* [Required work]: Copy each record exactly as it reads, leaving out any pictures it holds.

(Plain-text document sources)
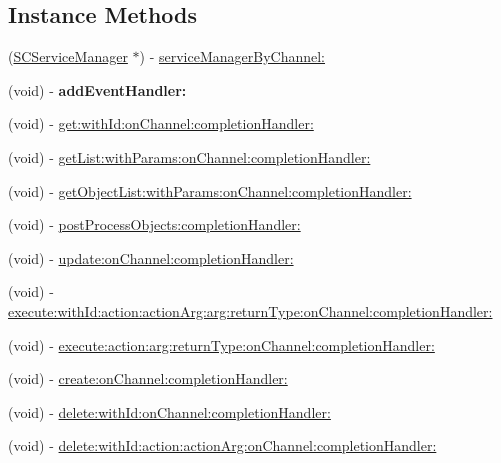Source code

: \subsection*{Instance Methods}
\begin{DoxyCompactItemize}
\item 
(\hyperlink{interface_s_c_service_manager}{S\+C\+Service\+Manager} $\ast$) -\/ \hyperlink{interface_s_c_abstract_service_abacd77c4f0ca9ab525b83b6224aa26d3}{service\+Manager\+By\+Channel\+:}
\item 
(void) -\/ {\bfseries add\+Event\+Handler\+:}\hypertarget{interface_s_c_abstract_service_a132319e348f6bb052d263b8700428969}{}\label{interface_s_c_abstract_service_a132319e348f6bb052d263b8700428969}

\item 
(void) -\/ \hyperlink{interface_s_c_abstract_service_ac445d8d6aee8c01e7d58b431b0dd6f24}{get\+:with\+Id\+:on\+Channel\+:completion\+Handler\+:}
\item 
(void) -\/ \hyperlink{interface_s_c_abstract_service_ab353a5436b86810210702c316a62253d}{get\+List\+:with\+Params\+:on\+Channel\+:completion\+Handler\+:}
\item 
(void) -\/ \hyperlink{interface_s_c_abstract_service_adbc850a99d2a71cc90be83f55ed22ce3}{get\+Object\+List\+:with\+Params\+:on\+Channel\+:completion\+Handler\+:}
\item 
(void) -\/ \hyperlink{interface_s_c_abstract_service_a569e0dc4a0734d28a6750a9074315d36}{post\+Process\+Objects\+:completion\+Handler\+:}
\item 
(void) -\/ \hyperlink{interface_s_c_abstract_service_a150e20038a5ced6f3f8a3c8cb8c40007}{update\+:on\+Channel\+:completion\+Handler\+:}
\item 
(void) -\/ \hyperlink{interface_s_c_abstract_service_a25e154c6d50e8e88ee90b712ecbfb066}{execute\+:with\+Id\+:action\+:action\+Arg\+:arg\+:return\+Type\+:on\+Channel\+:completion\+Handler\+:}
\item 
(void) -\/ \hyperlink{interface_s_c_abstract_service_a5bc3b75a76f28461b4d2c4a1733d580a}{execute\+:action\+:arg\+:return\+Type\+:on\+Channel\+:completion\+Handler\+:}
\item 
(void) -\/ \hyperlink{interface_s_c_abstract_service_a9c3dd7e1c6d999d7d60e531a87c6c2f4}{create\+:on\+Channel\+:completion\+Handler\+:}
\item 
(void) -\/ \hyperlink{interface_s_c_abstract_service_ac0af977d373e4027ed1e1319e745de72}{delete\+:with\+Id\+:on\+Channel\+:completion\+Handler\+:}
\item 
(void) -\/ \hyperlink{interface_s_c_abstract_service_af8c7ee699e0321c8c4101a3421941ac8}{delete\+:with\+Id\+:action\+:action\+Arg\+:on\+Channel\+:completion\+Handler\+:}
\end{DoxyCompactItemize}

* [Result of the task]:
Source code

: \subsection*{Instance Methods}
\begin{DoxyCompactItemize}
\item 
(\hyperlink{interface_s_c_service_manager}{S\+C\+Service\+Manager} $\ast$) -\/ \hyperlink{interface_s_c_abstract_service_abacd77c4f0ca9ab525b83b6224aa26d3}{service\+Manager\+By\+Channel\+:}
\item 
(void) -\/ {\bfseries add\+Event\+Handler\+:}\hypertarget{interface_s_c_abstract_service_a132319e348f6bb052d263b8700428969}{}\label{interface_s_c_abstract_service_a132319e348f6bb052d263b8700428969}

\item 
(void) -\/ \hyperlink{interface_s_c_abstract_service_ac445d8d6aee8c01e7d58b431b0dd6f24}{get\+:with\+Id\+:on\+Channel\+:completion\+Handler\+:}
\item 
(void) -\/ \hyperlink{interface_s_c_abstract_service_ab353a5436b86810210702c316a62253d}{get\+List\+:with\+Params\+:on\+Channel\+:completion\+Handler\+:}
\item 
(void) -\/ \hyperlink{interface_s_c_abstract_service_adbc850a99d2a71cc90be83f55ed22ce3}{get\+Object\+List\+:with\+Params\+:on\+Channel\+:completion\+Handler\+:}
\item 
(void) -\/ \hyperlink{interface_s_c_abstract_service_a569e0dc4a0734d28a6750a9074315d36}{post\+Process\+Objects\+:completion\+Handler\+:}
\item 
(void) -\/ \hyperlink{interface_s_c_abstract_service_a150e20038a5ced6f3f8a3c8cb8c40007}{update\+:on\+Channel\+:completion\+Handler\+:}
\item 
(void) -\/ \hyperlink{interface_s_c_abstract_service_a25e154c6d50e8e88ee90b712ecbfb066}{execute\+:with\+Id\+:action\+:action\+Arg\+:arg\+:return\+Type\+:on\+Channel\+:completion\+Handler\+:}
\item 
(void) -\/ \hyperlink{interface_s_c_abstract_service_a5bc3b75a76f28461b4d2c4a1733d580a}{execute\+:action\+:arg\+:return\+Type\+:on\+Channel\+:completion\+Handler\+:}
\item 
(void) -\/ \hyperlink{interface_s_c_abstract_service_a9c3dd7e1c6d999d7d60e531a87c6c2f4}{create\+:on\+Channel\+:completion\+Handler\+:}
\item 
(void) -\/ \hyperlink{interface_s_c_abstract_service_ac0af977d373e4027ed1e1319e745de72}{delete\+:with\+Id\+:on\+Channel\+:completion\+Handler\+:}
\item 
(void) -\/ \hyperlink{interface_s_c_abstract_service_af8c7ee699e0321c8c4101a3421941ac8}{delete\+:with\+Id\+:action\+:action\+Arg\+:on\+Channel\+:completion\+Handler\+:}
\end{DoxyCompactItemize}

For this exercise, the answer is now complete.